> _Records to use_
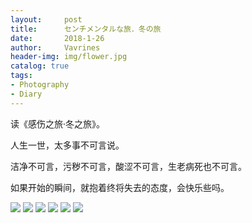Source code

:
 ```yaml
---
layout:     post
title:      センチメンタルな旅．冬の旅 
date:       2018-1-26
author:     Vavrines
header-img: img/flower.jpg
catalog: true
tags:
- Photography
- Diary
---
```


读《感伤之旅·冬之旅》。

人生一世，太多事不可言说。

洁净不可言，污秽不可言，酸涩不可言，生老病死也不可言。

如果开始的瞬间，就抱着终将失去的态度，会快乐些吗。

![](https://ws1.sinaimg.cn/large/006tNbRwly1fnuf6d92djj30go0bm75w.jpg)
![](https://ws4.sinaimg.cn/large/006tNbRwly1fnuf6csd4hj30go0bfabd.jpg)
![](https://ws4.sinaimg.cn/large/006tNbRwly1fnuf6byx7bj30go0bdabn.jpg)
![](https://ws4.sinaimg.cn/large/006tNbRwly1fnuf6chmjej30go0bhjsh.jpg)
![](https://ws3.sinaimg.cn/large/006tNbRwly1fnuf6bod3fj30go0be75e.jpg)
![](https://ws1.sinaimg.cn/large/006tNbRwly1fnuf6b9sfjj30go0bf75n.jpg)

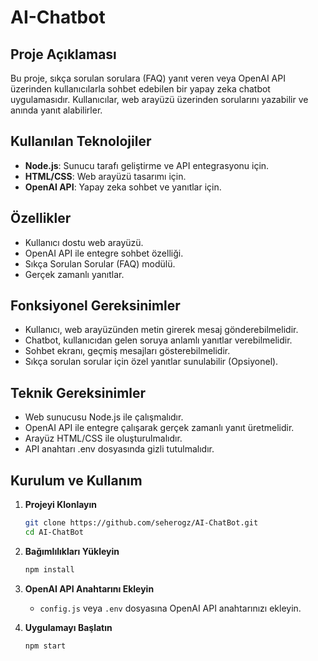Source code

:# AI-Chatbot

## Proje Açıklaması

Bu proje, sıkça sorulan sorulara (FAQ) yanıt veren veya OpenAI API üzerinden kullanıcılarla sohbet edebilen bir yapay zeka chatbot uygulamasıdır. Kullanıcılar, web arayüzü üzerinden sorularını yazabilir ve anında yanıt alabilirler.

## Kullanılan Teknolojiler

- **Node.js**: Sunucu tarafı geliştirme ve API entegrasyonu için.
- **HTML/CSS**: Web arayüzü tasarımı için.
- **OpenAI API**: Yapay zeka sohbet ve yanıtlar için.

## Özellikler

- Kullanıcı dostu web arayüzü.
- OpenAI API ile entegre sohbet özelliği.
- Sıkça Sorulan Sorular (FAQ) modülü.
- Gerçek zamanlı yanıtlar.

## Fonksiyonel Gereksinimler

- Kullanıcı, web arayüzünden metin girerek mesaj gönderebilmelidir.
- Chatbot, kullanıcıdan gelen soruya anlamlı yanıtlar verebilmelidir.
- Sohbet ekranı, geçmiş mesajları gösterebilmelidir.
- Sıkça sorulan sorular için özel yanıtlar sunulabilir (Opsiyonel).

## Teknik Gereksinimler

- Web sunucusu Node.js ile çalışmalıdır.
- OpenAI API ile entegre çalışarak gerçek zamanlı yanıt üretmelidir.
- Arayüz HTML/CSS ile oluşturulmalıdır.
- API anahtarı .env dosyasında gizli tutulmalıdır.

## Kurulum ve Kullanım

1. **Projeyi Klonlayın**
   ```bash
   git clone https://github.com/seherogz/AI-ChatBot.git
   cd AI-ChatBot
   ```

2. **Bağımlılıkları Yükleyin**
   ```bash
   npm install
   ```

3. **OpenAI API Anahtarını Ekleyin**
   - `config.js` veya `.env` dosyasına OpenAI API anahtarınızı ekleyin.

4. **Uygulamayı Başlatın**
   ```bash
   npm start
   ```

> _What is required_
The pictures in the data should be omitted, and every remaining line set down exactly.

> _Task answer_
Source code

:
 ```yaml
---
layout:     post
title:      センチメンタルな旅．冬の旅 
date:       2018-1-26
author:     Vavrines
header-img: img/flower.jpg
catalog: true
tags:
- Photography
- Diary
---
```


读《感伤之旅·冬之旅》。

人生一世，太多事不可言说。

洁净不可言，污秽不可言，酸涩不可言，生老病死也不可言。

如果开始的瞬间，就抱着终将失去的态度，会快乐些吗。

![](https://ws1.sinaimg.cn/large/006tNbRwly1fnuf6d92djj30go0bm75w.jpg)
![](https://ws4.sinaimg.cn/large/006tNbRwly1fnuf6csd4hj30go0bfabd.jpg)
![](https://ws4.sinaimg.cn/large/006tNbRwly1fnuf6byx7bj30go0bdabn.jpg)
![](https://ws4.sinaimg.cn/large/006tNbRwly1fnuf6chmjej30go0bhjsh.jpg)
![](https://ws3.sinaimg.cn/large/006tNbRwly1fnuf6bod3fj30go0be75e.jpg)
![](https://ws1.sinaimg.cn/large/006tNbRwly1fnuf6b9sfjj30go0bf75n.jpg)

Source code

:# AI-Chatbot

## Proje Açıklaması

Bu proje, sıkça sorulan sorulara (FAQ) yanıt veren veya OpenAI API üzerinden kullanıcılarla sohbet edebilen bir yapay zeka chatbot uygulamasıdır. Kullanıcılar, web arayüzü üzerinden sorularını yazabilir ve anında yanıt alabilirler.

## Kullanılan Teknolojiler

- **Node.js**: Sunucu tarafı geliştirme ve API entegrasyonu için.
- **HTML/CSS**: Web arayüzü tasarımı için.
- **OpenAI API**: Yapay zeka sohbet ve yanıtlar için.

## Özellikler

- Kullanıcı dostu web arayüzü.
- OpenAI API ile entegre sohbet özelliği.
- Sıkça Sorulan Sorular (FAQ) modülü.
- Gerçek zamanlı yanıtlar.

## Fonksiyonel Gereksinimler

- Kullanıcı, web arayüzünden metin girerek mesaj gönderebilmelidir.
- Chatbot, kullanıcıdan gelen soruya anlamlı yanıtlar verebilmelidir.
- Sohbet ekranı, geçmiş mesajları gösterebilmelidir.
- Sıkça sorulan sorular için özel yanıtlar sunulabilir (Opsiyonel).

## Teknik Gereksinimler

- Web sunucusu Node.js ile çalışmalıdır.
- OpenAI API ile entegre çalışarak gerçek zamanlı yanıt üretmelidir.
- Arayüz HTML/CSS ile oluşturulmalıdır.
- API anahtarı .env dosyasında gizli tutulmalıdır.

## Kurulum ve Kullanım

1. **Projeyi Klonlayın**
   ```bash
   git clone https://github.com/seherogz/AI-ChatBot.git
   cd AI-ChatBot
   ```

2. **Bağımlılıkları Yükleyin**
   ```bash
   npm install
   ```

3. **OpenAI API Anahtarını Ekleyin**
   - `config.js` veya `.env` dosyasına OpenAI API anahtarınızı ekleyin.

4. **Uygulamayı Başlatın**
   ```bash
   npm start
   ```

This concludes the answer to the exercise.